Lights, camera, Christmas

In my neighborhood the harbinger of Christmas is the candelabra that appears in Bob and Doris Viviano’s kitchen window right after Halloween.

By Thanksgiving their house in the Forsythia Gate section of Levittown is decked with some 20,000 lights. The place glows like a happy liner on a dark sea.

I drive past the Viviano house frequently, since it is at the end of our street. As we slow for the stop sign, my children, who are 4, 5 and 7, are overcome with “wows.”

I hate this, because I know what’s coming.

“Dad,” my son Danny inevitably asks, “how come we can’t do this? How come we don’t have lights on our house?”

The others join him, bugging me.

I remind them that we used to hang lights of the icicle variety. (My wife insisted.) But two years ago, the stepladder shifted on soft ground and I went tumbling.

“You kids don’t want me to break an arm putting up Christmas lights, do you?”

Silence.

Last week, when they raised the issue again, I rolled out a fresh reason. Our house is fairly tall and I don’t like heights.

“But you flew airplanes — how can you be afraid?” Danny asked.

“I’m afraid of ladder heights, son, not airplane heights,” I said.

They persisted.

I said: “Children, we should remember to keep Christmas in our hearts. Who needs lights when we can glow with the reason for the season from within?”

Groans filled the minivan.

Somewhere along the wilderness trail of marriage and mortgages, of bill paying, child rearing, and lawn cutting, of T-ball, football, school meetings, work meetings, e-mail, snail mail and all the other treadmill stuff that take up my day, hanging Christmas lights lost its charm.

So why do folks like the Vivianos still do it, and so spectacularly?

“We had really good childhood Christmases,” Doris said. “We came from really good families, secure families. We find that when we look back and remember, Christmas and the lights was pure happiness. We want to bring it to other families.”

As I stood in front of their house the other night, a memory returned. I was about 5 and there was a family in my North Park neighborhood who decorated in similar style. They even had a loudspeaker from which Wayne Newton Christmas songs blared.

Standing in the darkness in the cold, holding my big sister’s hand, I was transfixed. Something big and exciting was on its way.

Last week, I walked my children to the Vivianos, who were nice enough to let us tour their display.

“Dad we should do this,” my son Jaime said, as he patted an illuminated reindeer head.

Before I could say anything he and my daughter Maria were pinballing through the yard, from a toy soldier, to a pair of Victorian carolers, to some candy canes, to a snowman.
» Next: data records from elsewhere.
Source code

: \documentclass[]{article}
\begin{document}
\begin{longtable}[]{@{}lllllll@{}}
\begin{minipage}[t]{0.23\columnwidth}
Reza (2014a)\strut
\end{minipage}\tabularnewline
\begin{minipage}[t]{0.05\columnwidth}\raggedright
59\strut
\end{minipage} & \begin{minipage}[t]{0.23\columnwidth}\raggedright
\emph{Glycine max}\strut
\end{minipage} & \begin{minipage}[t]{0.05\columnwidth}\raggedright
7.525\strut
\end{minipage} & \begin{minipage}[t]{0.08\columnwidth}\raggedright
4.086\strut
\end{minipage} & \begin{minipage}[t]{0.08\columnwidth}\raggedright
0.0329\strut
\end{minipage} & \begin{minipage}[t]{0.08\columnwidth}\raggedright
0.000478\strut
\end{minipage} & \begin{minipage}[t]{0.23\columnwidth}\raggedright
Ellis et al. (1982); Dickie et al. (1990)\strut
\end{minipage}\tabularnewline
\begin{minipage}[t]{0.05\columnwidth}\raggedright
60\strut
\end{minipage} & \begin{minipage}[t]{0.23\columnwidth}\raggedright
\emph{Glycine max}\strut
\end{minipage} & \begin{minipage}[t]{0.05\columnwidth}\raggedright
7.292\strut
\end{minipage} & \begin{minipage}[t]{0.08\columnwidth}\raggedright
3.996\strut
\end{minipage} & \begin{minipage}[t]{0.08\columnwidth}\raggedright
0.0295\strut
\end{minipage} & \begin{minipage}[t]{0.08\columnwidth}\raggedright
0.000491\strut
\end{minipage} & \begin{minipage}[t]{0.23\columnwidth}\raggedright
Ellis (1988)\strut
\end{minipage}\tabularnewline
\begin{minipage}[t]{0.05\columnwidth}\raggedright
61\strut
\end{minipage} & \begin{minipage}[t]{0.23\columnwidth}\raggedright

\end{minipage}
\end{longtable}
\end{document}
“Don’t step on the Baby Jesus!” I yelled at them.

“Look at all the stars,” Danny said, pointing at the sky. He whooped his way over to a Santa Claus.

By mid-life, I suppose it is easy to forget what 20,000 colored lights pulling 100 amps at night can do for your spirits.

I took my camera and made movies of the children running, laughing, and touching everything.

If, by the time they reach the wilderness of the grownup world, and they have forgotten the magic of Christmas light and starlight and Santa, they’ll be able to see it in themselves as they were, long ago.